In general, I’d pretty much agree with this. It doesn’t bother me what people say or what images or whatever they might display. There’s certainly a lot of things that are in poor taste, but I don’t think poor taste ought to be a crime.

That all said, one interpretation that I’d heard and I don’t think is entirely unreasonable that in order to be counted as protected speech, it has to actually be communicating something. That is, if it’s art, it’s protected. If it has a political message, it’s protected. If someone paints a giant penis on his van just to offend everyone or has a “Fuck the World” shirt, it’s just for shock value, not necessarily protected. Then again, sometimes the art IS in the sheer shock value and getting people to think, though I think that requires some intent and creativity on the part of the artist.

But the real question is, do we really want law makers and law enforcement to be making choices over what is and is not considered art or should be protected speech? I think that line is nearly impossible to draw and that’s exactly why it’s protected by the First Amendment. In the same way that it was said they’d rather let 10 guilty men go free than imprison one innocent man, I’d rather deal with 10 obnoxious uses of free speech than let one political voice or one legitimate work of art get restricted.

I hear this argument a lot, but I don’t understand why it is compelling. Why can’t you just say “it’s an image in really poor taste. I don’t think much of it.” No seven-year-old on earth has the power to compel a graphic explanation, and if you don’t appear to care much about it, chances are good that he or she won’t either.

If it’s a gotcha question because his / her friends already know it’s dirty, you can just say “it’s in poor taste because it’s degrading to women. A long time ago some people used to think that was okay.”

Would you agree that if someone wrote under a forbidden image, “I think this image should be protected as free speech,” that it should be free speech?

If the First Amendment will protect Larry Flynt it will protect you. I’m very cautious about limiting any sort of speech.

If anything that offends someone is made illegal, this world would be a very drab and boring place. And that offends me.

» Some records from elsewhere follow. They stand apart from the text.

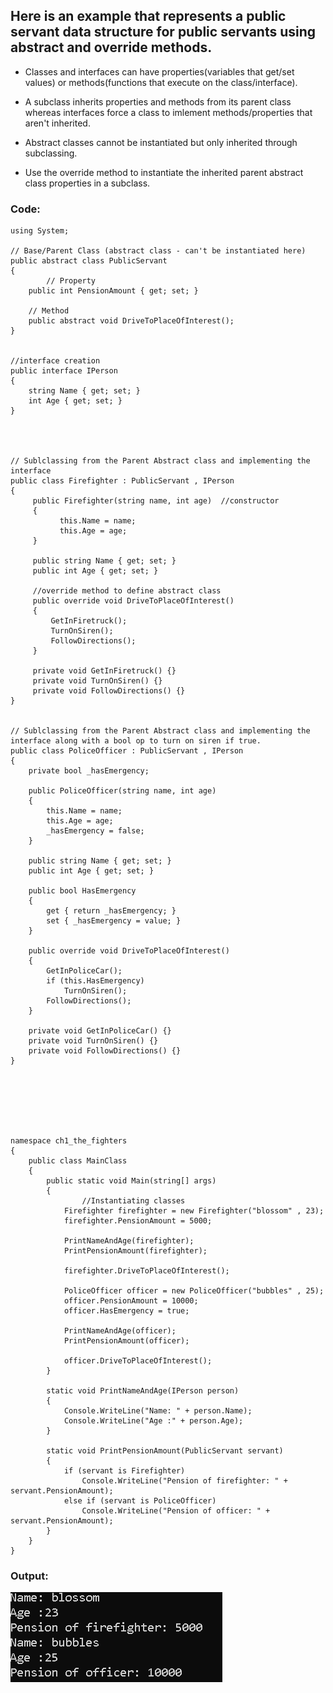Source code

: ## Here is an example that represents a public servant data structure for public servants using abstract and override methods. 

- Classes and interfaces can have properties(variables that get/set values) or methods(functions that execute on the class/interface).

- A subclass inherits properties and methods from its parent class whereas interfaces force a class to imlement methods/properties that aren't inherited.

- Abstract classes cannot be instantiated but only inherited through subclassing.

- Use the override method to instantiate the inherited  parent abstract class properties in a subclass. 


### Code:


```Csharp
using System;

// Base/Parent Class (abstract class - can't be instantiated here)
public abstract class PublicServant
{
        // Property
	public int PensionAmount { get; set; }
	
	// Method
	public abstract void DriveToPlaceOfInterest();
}


//interface creation
public interface IPerson
{
	string Name { get; set; }
	int Age { get; set; }
}




// Sublclassing from the Parent Abstract class and implementing the interface
public class Firefighter : PublicServant , IPerson
{
     public Firefighter(string name, int age)  //constructor
     {
           this.Name = name;
           this.Age = age;
     }

     public string Name { get; set; }
     public int Age { get; set; }
     
     //override method to define abstract class
     public override void DriveToPlaceOfInterest() 
     {
	     GetInFiretruck();
	     TurnOnSiren();
	     FollowDirections();
     }
     
     private void GetInFiretruck() {}
     private void TurnOnSiren() {}
     private void FollowDirections() {}
}


// Sublclassing from the Parent Abstract class and implementing the interface along with a bool op to turn on siren if true.
public class PoliceOfficer : PublicServant , IPerson
{
	private bool _hasEmergency;

	public PoliceOfficer(string name, int age)
	{
		this.Name = name;
		this.Age = age;
		_hasEmergency = false;
	}

	public string Name { get; set; }
	public int Age { get; set; }

	public bool HasEmergency
	{
		get { return _hasEmergency; }
		set { _hasEmergency = value; }
	}

	public override void DriveToPlaceOfInterest()
	{
		GetInPoliceCar();
		if (this.HasEmergency)
			TurnOnSiren();
		FollowDirections();
	}

	private void GetInPoliceCar() {}
	private void TurnOnSiren() {}
	private void FollowDirections() {}
}







namespace ch1_the_fighters
{
	public class MainClass
	{
		public static void Main(string[] args)
		{
		        //Instantiating classes
			Firefighter firefighter = new Firefighter("blossom" , 23);
			firefighter.PensionAmount = 5000;

			PrintNameAndAge(firefighter);
			PrintPensionAmount(firefighter);

			firefighter.DriveToPlaceOfInterest();

			PoliceOfficer officer = new PoliceOfficer("bubbles" , 25);
			officer.PensionAmount = 10000;
			officer.HasEmergency = true;

			PrintNameAndAge(officer);
			PrintPensionAmount(officer);

			officer.DriveToPlaceOfInterest();
		}

		static void PrintNameAndAge(IPerson person)
		{
			Console.WriteLine("Name: " + person.Name);
			Console.WriteLine("Age :" + person.Age);
		}

		static void PrintPensionAmount(PublicServant servant)
		{
			if (servant is Firefighter)
				Console.WriteLine("Pension of firefighter: " + servant.PensionAmount);
			else if (servant is PoliceOfficer)
				Console.WriteLine("Pension of officer: " + servant.PensionAmount);
		}
	}
}
```		

### Output:

![Image](abstract.png)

How is that degrading to women? Women don’t/can’t like having sex on a car? :dubious:

I agree with you that it will only be as big a deal to your kid as you make it.

I’ve heard the argument that pornography in general is degrading to women, more because of who controls the production, distribution, and consumption of images than the acts depicted therein. I don’t have a strong opinion either way.

True, but in my case I also have an eleven year old boy in the car with me and my younger son, and since he knows what the image is, he will happily fill the youngest in on all the lurid details!

:slight_smile:

In that case, you hold the line on poor taste, no further explanation, knowing the 11-year-old will lead his brother astray no matter what they see in your presence!

But the first amendment doesn’t allow LF to display his magazine content on his car and drive it around in public.

There are really two issues here, and they depend on the context. There is the right to free speech, but also the public interest of limiting “distasteful”, but not political or artistic speech, to certain times and places. I’m not a huge fan of the latter issue, but I it’s well established as a limit on the 1st amendment.